Asla yapaylık ve zorlama hissedilmeyen Bowling Green, 1980’li yılların ortalarından gelen beyefendi ve şık ilkbahar-yaz kokusu olarak tanımlanabilir. Tatlılığın az olduğu, hafiften eskitilmiş çam ağacından yapılmış mobilyaların üzerine dökülmüş bergamot-limon kolonyalarını andıran Bowling Green’i sevdim. Gerek karakteri gerek kokusu gerekse yüksek kalitesi memnun edici. Bilemiyorum belki de bu tür yeşil kokuları seviyorum ve onun için Bowling Green’e hemencecik alıştım ve onu üzerimde taşımaktan zevk aldım.
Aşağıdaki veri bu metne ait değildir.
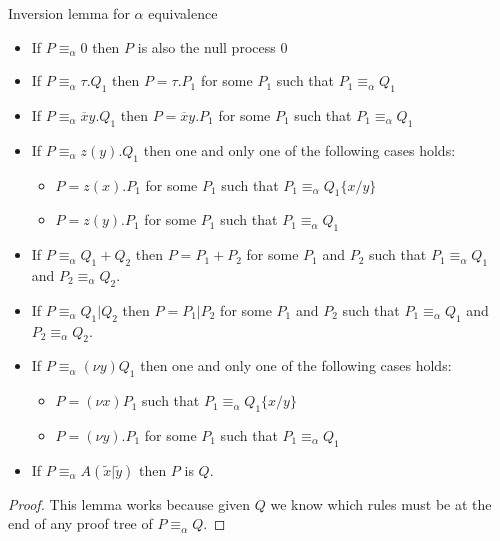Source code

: \begin{lemma}
  Inversion lemma for $\alpha$ equivalence
  \begin{itemize}
    \item 	
      If $P\equiv_{\alpha}0$ then $P$ is also the null process $0$
    \item
      If $P\equiv_{\alpha} \tau.Q_{1}$ then $P=\tau.P_{1}$ for some $P_{1}$ such that $P_{1}\equiv_{\alpha}Q_{1}$
    \item
      If $P\equiv_{\alpha} \overline{x}y.Q_{1}$ then $P=\overline{x}y.P_{1}$ for some $P_{1}$ such that $P_{1}\equiv_{\alpha}Q_{1}$
    \item
      If $P\equiv_{\alpha} z(y).Q_{1}$ then one and only one of the following cases holds:
      \begin{itemize}
	\item 
	  $P=z(x).P_{1}$ for some $P_{1}$ such that $P_{1}\equiv_{\alpha}Q_{1}\{x/y\}$
	\item
	  $P=z(y).P_{1}$ for some $P_{1}$ such that $P_{1}\equiv_{\alpha}Q_{1}$
      \end{itemize}
    \item
      If $P\equiv_{\alpha} Q_{1}+Q_{2}$ then $P=P_{1}+P_{2}$ for some $P_{1}$ and $P_{2}$ such that $P_{1}\equiv_{\alpha}Q_{1}$ and $P_{2}\equiv_{\alpha}Q_{2}$.
    \item 
      If $P\equiv_{\alpha} Q_{1}|Q_{2}$ then $P=P_{1}|P_{2}$ for some $P_{1}$ and $P_{2}$ such that $P_{1}\equiv_{\alpha}Q_{1}$ and $P_{2}\equiv_{\alpha}Q_{2}$.
    \item 
      If $P\equiv_{\alpha} (\nu y)Q_{1}$ then one and only one of the following cases holds:
      \begin{itemize}
	\item
	  $P=(\nu x)P_{1}$ such that $P_{1}\equiv_{\alpha}Q_{1}\{x/y\}$
	\item
	  $P=(\nu y).P_{1}$ for some $P_{1}$ such that $P_{1}\equiv_{\alpha}Q_{1}$
      \end{itemize}
    \item 
      If $P\equiv_{\alpha} A(\tilde{x}|\tilde{y})$ then $P$ is $Q$.
  \end{itemize}
    \begin{proof}
      This lemma works because given $Q$ we know which rules must be at the end of any proof tree of $P\equiv_{\alpha}Q$.
    \end{proof}
\end{lemma}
Kimi yorumcuların Polo Classic’e benzettiği Bowling Green, bir parça onu andırıyor. Gerçi Polo Classic’te paçuli ve deri varken Bowling Green’de lavanta-ardıç ikilisi dikkat çekiyor. Aramis Devin’i de andıran tarzıyla günümüzün popüler erkek parfümlerinden uzak yerde duruyor. Bu durum şüphesiz bizim gibi modern ve bol şekerli parfümlerden bıkan koku severler için harika haber.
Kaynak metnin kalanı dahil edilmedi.